INFORMATION:
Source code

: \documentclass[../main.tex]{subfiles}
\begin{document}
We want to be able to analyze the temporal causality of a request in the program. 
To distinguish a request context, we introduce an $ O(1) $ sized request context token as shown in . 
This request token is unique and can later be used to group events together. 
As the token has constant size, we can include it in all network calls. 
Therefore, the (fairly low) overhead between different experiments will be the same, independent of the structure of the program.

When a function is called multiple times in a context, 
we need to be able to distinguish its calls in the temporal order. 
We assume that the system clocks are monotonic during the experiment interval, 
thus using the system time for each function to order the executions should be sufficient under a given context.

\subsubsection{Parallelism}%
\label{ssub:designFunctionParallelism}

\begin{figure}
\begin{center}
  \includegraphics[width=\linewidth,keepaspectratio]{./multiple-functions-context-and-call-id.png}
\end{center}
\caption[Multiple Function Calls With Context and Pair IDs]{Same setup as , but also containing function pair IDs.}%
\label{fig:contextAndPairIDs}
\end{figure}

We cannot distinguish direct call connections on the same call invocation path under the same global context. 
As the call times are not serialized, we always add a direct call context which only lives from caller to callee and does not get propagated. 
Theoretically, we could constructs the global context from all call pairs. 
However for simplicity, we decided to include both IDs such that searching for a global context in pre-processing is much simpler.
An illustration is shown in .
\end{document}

WORK REQUIRED:
Above are some lines. Repeat exactly, and only, those from the line that has "We want to be" through the line that has "We assume that".

EXPECTED ANSWER:
We want to be able to analyze the temporal causality of a request in the program. 
To distinguish a request context, we introduce an $ O(1) $ sized request context token as shown in . 
This request token is unique and can later be used to group events together. 
As the token has constant size, we can include it in all network calls. 
Therefore, the (fairly low) overhead between different experiments will be the same, independent of the structure of the program.

When a function is called multiple times in a context, 
we need to be able to distinguish its calls in the temporal order. 
We assume that the system clocks are monotonic during the experiment interval, 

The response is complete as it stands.